NJ Lawmakers Vote to Protect Equal Marriage



LGBTQ+ couples have been legally able to marry in New Jersey since October 2013 - two years before it was legalized on a federal level in 2015 - but lawmakers are trying to get it into state law to officially protect it.


New Jersey lawmakers decided that with the current political climate, it’s time to enshrine same-sex marriage to legally protect it in the case a legal challenge is made against the federal ruling.


The New Jersey Assembly Judiciary Committee committee voted 4-0 on Dec. 16 to push bill “NJ A5367 (20R)” forward. The bill says “laws concerning marriage and civil union shall be read with gender neutral intent.”


In 2013, the New Jersey State Superior Court ruled that the state’s ban on same-sex marriage violeted the equal protection guarentee in the state’s Constitution.


Bill Singer, an attorney and author of the legislation told the committee: “Since that decision, at least two or three of the present justices of the U.S. Supreme Court have questioned that decision and called for its reversal… Where does that leave same sex couples in New Jersey?
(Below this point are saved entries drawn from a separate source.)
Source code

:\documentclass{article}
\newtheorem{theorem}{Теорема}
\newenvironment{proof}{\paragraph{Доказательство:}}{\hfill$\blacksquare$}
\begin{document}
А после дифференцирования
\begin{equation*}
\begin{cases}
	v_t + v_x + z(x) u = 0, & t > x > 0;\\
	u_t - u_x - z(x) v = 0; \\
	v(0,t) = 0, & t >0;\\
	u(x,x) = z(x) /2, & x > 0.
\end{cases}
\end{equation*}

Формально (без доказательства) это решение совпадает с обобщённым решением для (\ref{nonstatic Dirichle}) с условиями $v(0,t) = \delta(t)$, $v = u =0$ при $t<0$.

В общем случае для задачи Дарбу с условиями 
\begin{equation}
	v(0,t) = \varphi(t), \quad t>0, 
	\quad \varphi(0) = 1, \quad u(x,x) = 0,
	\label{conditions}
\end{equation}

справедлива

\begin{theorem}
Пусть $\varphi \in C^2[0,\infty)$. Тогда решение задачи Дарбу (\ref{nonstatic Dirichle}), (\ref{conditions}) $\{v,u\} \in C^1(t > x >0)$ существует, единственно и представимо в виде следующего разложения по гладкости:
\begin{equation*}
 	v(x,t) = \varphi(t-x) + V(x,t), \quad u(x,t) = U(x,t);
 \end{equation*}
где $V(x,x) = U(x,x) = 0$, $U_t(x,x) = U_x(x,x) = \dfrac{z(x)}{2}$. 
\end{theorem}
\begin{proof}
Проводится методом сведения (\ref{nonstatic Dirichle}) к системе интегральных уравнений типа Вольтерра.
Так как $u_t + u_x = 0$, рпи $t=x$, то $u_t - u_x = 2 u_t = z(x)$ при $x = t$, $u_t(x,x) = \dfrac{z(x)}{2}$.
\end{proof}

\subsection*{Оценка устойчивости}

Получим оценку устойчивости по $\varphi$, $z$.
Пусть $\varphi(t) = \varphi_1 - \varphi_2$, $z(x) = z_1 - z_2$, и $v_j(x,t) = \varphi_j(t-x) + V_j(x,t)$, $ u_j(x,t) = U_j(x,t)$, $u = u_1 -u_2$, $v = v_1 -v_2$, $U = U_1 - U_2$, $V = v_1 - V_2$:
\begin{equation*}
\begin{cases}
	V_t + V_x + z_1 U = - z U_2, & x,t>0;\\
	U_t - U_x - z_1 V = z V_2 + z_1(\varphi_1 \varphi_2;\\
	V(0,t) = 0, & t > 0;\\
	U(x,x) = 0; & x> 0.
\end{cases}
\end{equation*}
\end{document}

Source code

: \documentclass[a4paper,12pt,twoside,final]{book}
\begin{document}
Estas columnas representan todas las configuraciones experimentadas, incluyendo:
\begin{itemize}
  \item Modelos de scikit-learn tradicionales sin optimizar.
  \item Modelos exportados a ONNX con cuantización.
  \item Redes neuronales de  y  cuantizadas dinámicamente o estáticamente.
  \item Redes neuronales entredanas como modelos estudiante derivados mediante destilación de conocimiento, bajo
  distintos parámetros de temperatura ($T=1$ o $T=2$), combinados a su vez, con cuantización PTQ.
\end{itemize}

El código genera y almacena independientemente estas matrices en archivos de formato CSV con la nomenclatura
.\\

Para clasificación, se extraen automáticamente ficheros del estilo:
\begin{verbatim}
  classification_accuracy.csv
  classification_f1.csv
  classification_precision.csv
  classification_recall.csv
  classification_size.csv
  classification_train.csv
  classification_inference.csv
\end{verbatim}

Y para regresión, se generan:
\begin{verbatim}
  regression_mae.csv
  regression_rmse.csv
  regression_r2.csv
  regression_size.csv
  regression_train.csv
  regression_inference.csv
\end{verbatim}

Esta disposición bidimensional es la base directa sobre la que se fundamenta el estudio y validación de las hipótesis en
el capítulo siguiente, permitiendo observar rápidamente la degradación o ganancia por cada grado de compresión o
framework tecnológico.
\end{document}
Their right to marry hangs from the slender thread of a single decision by a trial court judge. That’s precarious.”


The bill is sponsored and cosponsored by 12 Democrats.


If the Senate and the Assembly pass the bill, it will land on Governor Phil Murphy's desk to be signed into law or vetoed.


Getting the bill into effect is critical, according to Chairperson of the Assembly Raj Mukherji (D-Hudson). ​​


“It underscores the need for us to take a look at this and move on this right now because there’s an actual threat,” he Mukherji. “We’re past the point of the public tolerating a second class of citizens when it comes to married couples… When you look up the laws of our state it still reflects language that would result in the children of same-sex marriages being treated differently that could result in same sex couples being stigmatized and New Jersey, being a diverse tolerant state, New Jersey is the last place that should be living with antiquated, discriminatory marriage status.”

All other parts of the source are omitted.